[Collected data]

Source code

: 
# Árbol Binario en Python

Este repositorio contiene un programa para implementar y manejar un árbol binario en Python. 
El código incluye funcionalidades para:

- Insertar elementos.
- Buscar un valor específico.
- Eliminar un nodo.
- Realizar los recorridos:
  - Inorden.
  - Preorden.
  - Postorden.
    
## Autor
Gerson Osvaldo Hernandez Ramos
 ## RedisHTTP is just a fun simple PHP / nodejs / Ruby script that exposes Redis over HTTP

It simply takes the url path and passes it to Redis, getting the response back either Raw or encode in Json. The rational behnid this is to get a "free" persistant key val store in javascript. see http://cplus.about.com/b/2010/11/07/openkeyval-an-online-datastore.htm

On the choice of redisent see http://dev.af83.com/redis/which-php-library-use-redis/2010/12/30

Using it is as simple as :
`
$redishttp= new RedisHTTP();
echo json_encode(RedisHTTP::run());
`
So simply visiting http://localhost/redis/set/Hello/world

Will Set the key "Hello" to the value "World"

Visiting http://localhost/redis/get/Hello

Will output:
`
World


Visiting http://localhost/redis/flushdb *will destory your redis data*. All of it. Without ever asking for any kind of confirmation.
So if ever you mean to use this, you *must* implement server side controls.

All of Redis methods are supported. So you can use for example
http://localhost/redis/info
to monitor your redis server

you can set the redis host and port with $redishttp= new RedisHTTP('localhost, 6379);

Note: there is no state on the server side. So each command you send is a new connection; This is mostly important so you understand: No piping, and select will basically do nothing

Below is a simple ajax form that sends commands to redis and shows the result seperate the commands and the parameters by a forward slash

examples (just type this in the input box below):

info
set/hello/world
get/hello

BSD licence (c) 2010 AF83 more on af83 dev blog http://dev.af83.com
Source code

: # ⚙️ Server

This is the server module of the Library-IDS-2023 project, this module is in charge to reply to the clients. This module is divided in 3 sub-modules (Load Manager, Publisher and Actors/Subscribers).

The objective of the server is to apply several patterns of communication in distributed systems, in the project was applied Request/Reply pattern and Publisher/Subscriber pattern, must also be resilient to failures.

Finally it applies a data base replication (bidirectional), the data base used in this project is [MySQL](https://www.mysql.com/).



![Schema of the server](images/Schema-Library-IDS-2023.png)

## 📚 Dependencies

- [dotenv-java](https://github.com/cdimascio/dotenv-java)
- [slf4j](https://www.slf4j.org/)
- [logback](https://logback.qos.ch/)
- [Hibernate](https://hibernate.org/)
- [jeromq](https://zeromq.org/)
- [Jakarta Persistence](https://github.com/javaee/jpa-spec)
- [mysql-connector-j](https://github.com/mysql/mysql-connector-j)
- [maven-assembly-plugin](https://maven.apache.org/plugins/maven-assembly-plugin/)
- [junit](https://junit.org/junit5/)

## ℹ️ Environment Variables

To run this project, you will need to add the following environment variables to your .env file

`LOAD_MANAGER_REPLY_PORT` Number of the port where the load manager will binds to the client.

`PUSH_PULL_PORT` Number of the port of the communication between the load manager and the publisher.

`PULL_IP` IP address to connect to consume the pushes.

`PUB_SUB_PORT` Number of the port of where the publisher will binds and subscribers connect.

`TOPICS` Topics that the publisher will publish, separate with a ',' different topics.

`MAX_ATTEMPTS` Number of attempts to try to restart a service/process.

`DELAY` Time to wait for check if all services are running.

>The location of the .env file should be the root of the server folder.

→ **Work task**
Where the word "github" appears in a line of the entries, copy that line.

→ **Solution for this task**
- [dotenv-java](https://github.com/cdimascio/dotenv-java)
- [Jakarta Persistence](https://github.com/javaee/jpa-spec)
- [mysql-connector-j](https://github.com/mysql/mysql-connector-j)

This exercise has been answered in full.